12 Days of Christmas
From obligatory guests, drunk guests, awful gifts, burned food, not enough food, inappropriate family members, and the passive-aggressive in-laws, it’s no wonder many people find this a stressful time!
I’m going to share my interpretation of the 12 days of Christmas, calling it the “12 negotiations of Christmas”.
(Go on, sing along) On the first day of Christmas, my negotiation skills gave to me…
A pleasant way to compliment terrible food.
Ok ok, I know it doesn’t really fit with the song, but just go along with it!)
Knowing that never want to lie when using negotiation skills, if the food isn’t up to scratch, why don’t you try a compliment that recognises their efforts, like “wow, I can tell you put so much effort into serving up this feast. Tell me about which dish was the most difficult”.
On the second day of Christmas, my negotiation skills gave to me…
A respectful way to accept an awful gift.
If you know the giver was well-meaning, how about something like “wow, I can see exactly why you selected this gift for me… it’s because (insert your best guess here)”

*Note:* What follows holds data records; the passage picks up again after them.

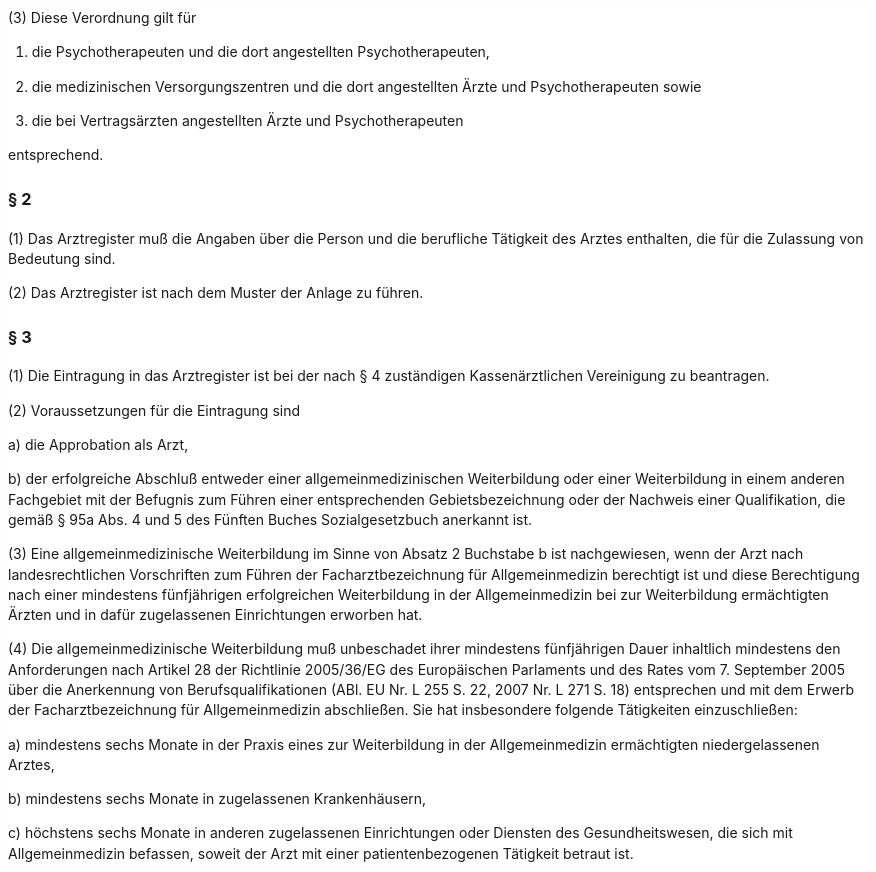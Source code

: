(3) Diese Verordnung gilt für

1.  die Psychotherapeuten und die dort angestellten Psychotherapeuten,


2.  die medizinischen Versorgungszentren und die dort angestellten Ärzte und Psychotherapeuten sowie


3.  die bei Vertragsärzten angestellten Ärzte und Psychotherapeuten



entsprechend.


### § 2

(1) Das Arztregister muß die Angaben über die Person und die berufliche Tätigkeit des Arztes enthalten, die für die Zulassung von Bedeutung sind.

(2) Das Arztregister ist nach dem Muster der Anlage zu führen.


### § 3

(1) Die Eintragung in das Arztregister ist bei der nach § 4 zuständigen Kassenärztlichen Vereinigung zu beantragen.

(2) Voraussetzungen für die Eintragung sind

a)  die Approbation als Arzt,


b)  der erfolgreiche Abschluß entweder einer allgemeinmedizinischen Weiterbildung oder einer Weiterbildung in einem anderen Fachgebiet mit der Befugnis zum Führen einer entsprechenden Gebietsbezeichnung oder der Nachweis einer Qualifikation, die gemäß § 95a Abs. 4 und 5 des Fünften Buches Sozialgesetzbuch anerkannt ist.




(3) Eine allgemeinmedizinische Weiterbildung im Sinne von Absatz 2 Buchstabe b ist nachgewiesen, wenn der Arzt nach landesrechtlichen Vorschriften zum Führen der Facharztbezeichnung für Allgemeinmedizin berechtigt ist und diese Berechtigung nach einer mindestens fünfjährigen erfolgreichen Weiterbildung in der Allgemeinmedizin bei zur Weiterbildung ermächtigten Ärzten und in dafür zugelassenen Einrichtungen erworben hat.

(4) Die allgemeinmedizinische Weiterbildung muß unbeschadet ihrer mindestens fünfjährigen Dauer inhaltlich mindestens den Anforderungen nach Artikel 28 der Richtlinie 2005/36/EG des Europäischen Parlaments und des Rates vom 7. September 2005 über die Anerkennung von Berufsqualifikationen (ABl. EU Nr. L 255 S. 22, 2007 Nr. L 271 S. 18) entsprechen und mit dem Erwerb der Facharztbezeichnung für Allgemeinmedizin abschließen. Sie hat insbesondere folgende Tätigkeiten einzuschließen:

a)  mindestens sechs Monate in der Praxis eines zur Weiterbildung in der Allgemeinmedizin ermächtigten niedergelassenen Arztes,


b)  mindestens sechs Monate in zugelassenen Krankenhäusern,


c)  höchstens sechs Monate in anderen zugelassenen Einrichtungen oder Diensten des Gesundheitswesen, die sich mit Allgemeinmedizin befassen, soweit der Arzt mit einer patientenbezogenen Tätigkeit betraut ist.
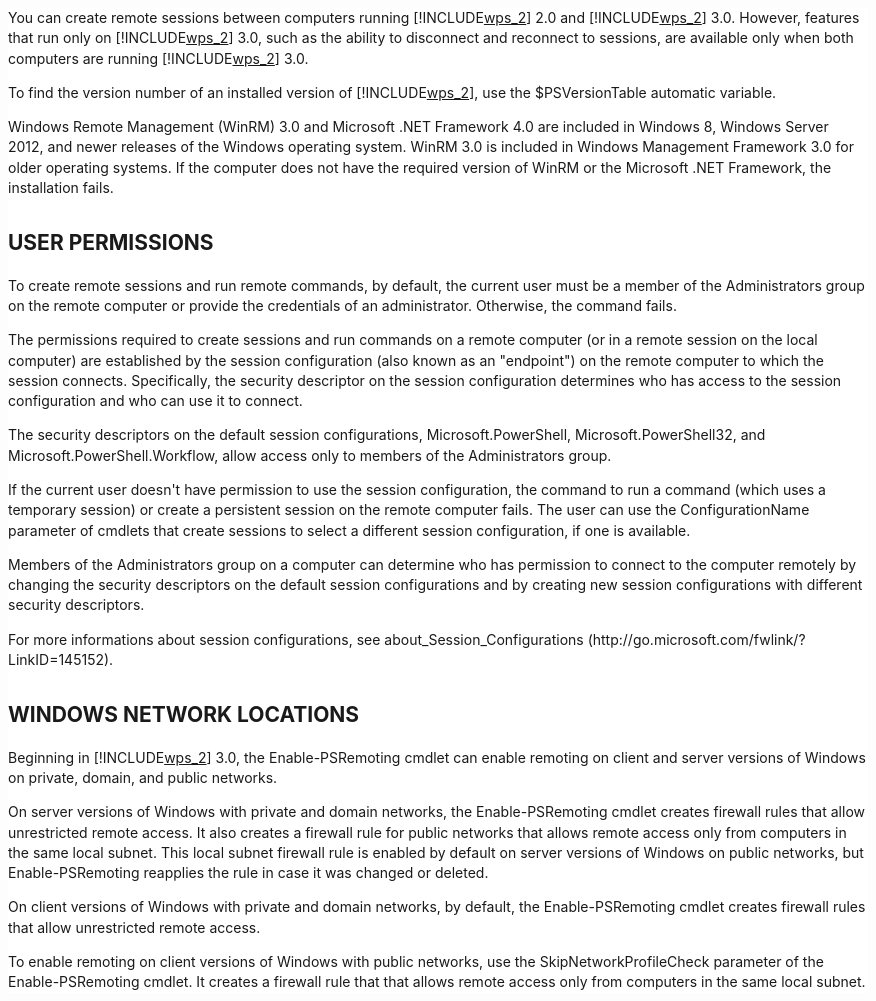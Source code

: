  You can create remote sessions between computers running [!INCLUDE[wps_2]()] 2.0 and [!INCLUDE[wps_2]()] 3.0. However, features that run only on [!INCLUDE[wps_2]()] 3.0, such as the ability to disconnect and reconnect to sessions, are available only when both computers are running [!INCLUDE[wps_2]()] 3.0.  
  
 To find the version number of an installed version of [!INCLUDE[wps_2]()], use the $PSVersionTable automatic variable.  
  
 Windows Remote Management \(WinRM\) 3.0 and Microsoft .NET Framework 4.0 are included in Windows 8, Windows Server 2012, and newer releases of the Windows operating system. WinRM 3.0 is included in Windows Management Framework 3.0 for older operating systems. If the computer does not have the required version of WinRM or the Microsoft .NET Framework, the installation fails.  
  
## USER PERMISSIONS  
 To create remote sessions and run remote commands, by default, the current user must be a member of the Administrators group on the remote computer or provide the credentials of an administrator. Otherwise, the command fails.  
  
 The permissions required to create sessions and run commands on a remote computer \(or in a remote session on the local computer\) are established by the session configuration \(also known as an "endpoint"\) on the remote computer to which the  session connects. Specifically, the security descriptor on the session configuration determines who has access to the session configuration and who can use it to connect.  
  
 The security descriptors on the default session configurations, Microsoft.PowerShell, Microsoft.PowerShell32, and Microsoft.PowerShell.Workflow, allow access only to members of the Administrators group.  
  
 If the current user doesn't have permission to use the session configuration, the command to run a command \(which uses a temporary session\) or create a persistent session on the remote computer fails. The user can use the ConfigurationName parameter of cmdlets that create sessions to select a different session configuration, if one is available.  
  
 Members of the Administrators group on a computer can determine who has permission to connect to the computer remotely by changing the security descriptors on the default session configurations and by creating new session configurations with different security descriptors.  
  
 For more informations about session configurations, see about\_Session\_Configurations \(http:\/\/go.microsoft.com\/fwlink\/?LinkID\=145152\).  
  
## WINDOWS NETWORK LOCATIONS  
 Beginning in [!INCLUDE[wps_2]()] 3.0, the Enable\-PSRemoting cmdlet can enable remoting on client and server versions of Windows on private, domain, and public networks.  
  
 On server versions of Windows with private and domain networks, the Enable\-PSRemoting cmdlet creates  firewall rules that allow unrestricted remote access. It also creates a firewall rule for public networks that allows remote  access only from computers in the same local subnet. This local subnet firewall rule is enabled by default on server versions of Windows on public networks, but Enable\-PSRemoting reapplies the rule in case it was changed or deleted.  
  
 On client versions of Windows with private and domain networks, by default, the Enable\-PSRemoting cmdlet creates firewall rules that allow unrestricted remote access.  
  
 To enable remoting on client versions of Windows with public networks, use the SkipNetworkProfileCheck parameter of the Enable\-PSRemoting cmdlet. It creates a firewall rule that that allows remote access only from computers in the same local subnet.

On the third day of Christmas, my negotiation skills gave to me…
Good conversation across the dinner table.
Instead of commenting on the food, the weather or how the year has been, how about some other open-questions to get people talking, like “What’s the best Netflix series you binged this year?” or “What’s something exciting you’re looking forward to next year?”
On the fourth day of Christmas, my negotiation skills gave to me…
A way to tell your drunk relative they’ve had enough.
“I love seeing you have a great time! You know what’s NOT fun? Hangovers… what size water glass can I get you for your next couple of beverages?”
On the fifth day of Christmas, my negotiation skills gave to me…
A strategy to deal with an overtired child.
“What’s been your favourite thing about today so far? You know what, why don’t you go and grab one of your new books and let’s find a special place together and I’ll read it to you with my best funny voices.”
On the sixth day of Christmas, my negotiation skills gave to me…
Ears to listen to someone you’ve never liked.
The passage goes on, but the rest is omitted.